(Source texts of formatted documents)
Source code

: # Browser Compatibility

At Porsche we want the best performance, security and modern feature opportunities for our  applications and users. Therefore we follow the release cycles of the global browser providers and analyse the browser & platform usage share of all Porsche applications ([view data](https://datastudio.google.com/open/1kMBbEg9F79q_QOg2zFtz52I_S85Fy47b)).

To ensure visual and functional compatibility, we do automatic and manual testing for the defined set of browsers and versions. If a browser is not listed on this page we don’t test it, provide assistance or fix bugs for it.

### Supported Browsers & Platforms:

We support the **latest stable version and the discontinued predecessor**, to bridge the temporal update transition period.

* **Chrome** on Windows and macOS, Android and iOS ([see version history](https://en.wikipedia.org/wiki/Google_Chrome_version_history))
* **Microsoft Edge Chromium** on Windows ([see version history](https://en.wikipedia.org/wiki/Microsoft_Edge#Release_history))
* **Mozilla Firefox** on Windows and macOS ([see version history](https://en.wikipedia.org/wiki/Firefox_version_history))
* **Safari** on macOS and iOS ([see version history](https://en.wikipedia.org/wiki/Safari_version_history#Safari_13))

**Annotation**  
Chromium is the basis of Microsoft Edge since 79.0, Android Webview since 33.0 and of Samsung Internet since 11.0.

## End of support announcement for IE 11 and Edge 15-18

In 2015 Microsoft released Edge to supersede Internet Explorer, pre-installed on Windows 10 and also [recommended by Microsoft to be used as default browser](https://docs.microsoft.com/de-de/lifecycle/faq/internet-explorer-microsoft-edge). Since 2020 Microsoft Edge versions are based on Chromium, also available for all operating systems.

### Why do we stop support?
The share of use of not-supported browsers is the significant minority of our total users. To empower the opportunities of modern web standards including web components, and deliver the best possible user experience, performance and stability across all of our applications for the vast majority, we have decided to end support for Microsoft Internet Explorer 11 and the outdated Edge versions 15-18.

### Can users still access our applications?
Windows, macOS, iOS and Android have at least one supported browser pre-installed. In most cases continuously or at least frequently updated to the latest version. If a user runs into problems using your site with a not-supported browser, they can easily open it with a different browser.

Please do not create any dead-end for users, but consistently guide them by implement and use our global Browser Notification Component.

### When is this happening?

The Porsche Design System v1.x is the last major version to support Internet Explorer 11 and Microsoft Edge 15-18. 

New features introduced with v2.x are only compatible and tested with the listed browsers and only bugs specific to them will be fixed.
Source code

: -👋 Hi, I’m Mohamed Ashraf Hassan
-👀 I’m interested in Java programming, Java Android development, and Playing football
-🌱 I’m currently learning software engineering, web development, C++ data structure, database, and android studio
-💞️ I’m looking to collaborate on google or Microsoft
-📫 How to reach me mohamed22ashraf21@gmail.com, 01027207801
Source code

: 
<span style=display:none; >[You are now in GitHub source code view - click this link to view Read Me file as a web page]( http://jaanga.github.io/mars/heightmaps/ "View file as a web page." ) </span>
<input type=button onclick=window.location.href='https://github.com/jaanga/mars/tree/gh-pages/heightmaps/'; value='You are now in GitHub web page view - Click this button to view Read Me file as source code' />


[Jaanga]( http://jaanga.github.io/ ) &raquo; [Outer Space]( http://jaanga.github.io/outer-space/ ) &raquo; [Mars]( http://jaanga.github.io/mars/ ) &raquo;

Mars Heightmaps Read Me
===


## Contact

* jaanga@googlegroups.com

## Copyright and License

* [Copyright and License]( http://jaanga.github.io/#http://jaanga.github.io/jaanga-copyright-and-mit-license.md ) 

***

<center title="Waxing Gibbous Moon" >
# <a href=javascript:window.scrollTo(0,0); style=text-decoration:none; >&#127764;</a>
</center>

PROBLEM TO WORK ON » Count each line of the entries that holds the word "wiki", then state the total and nothing more.

RESPONSE » 4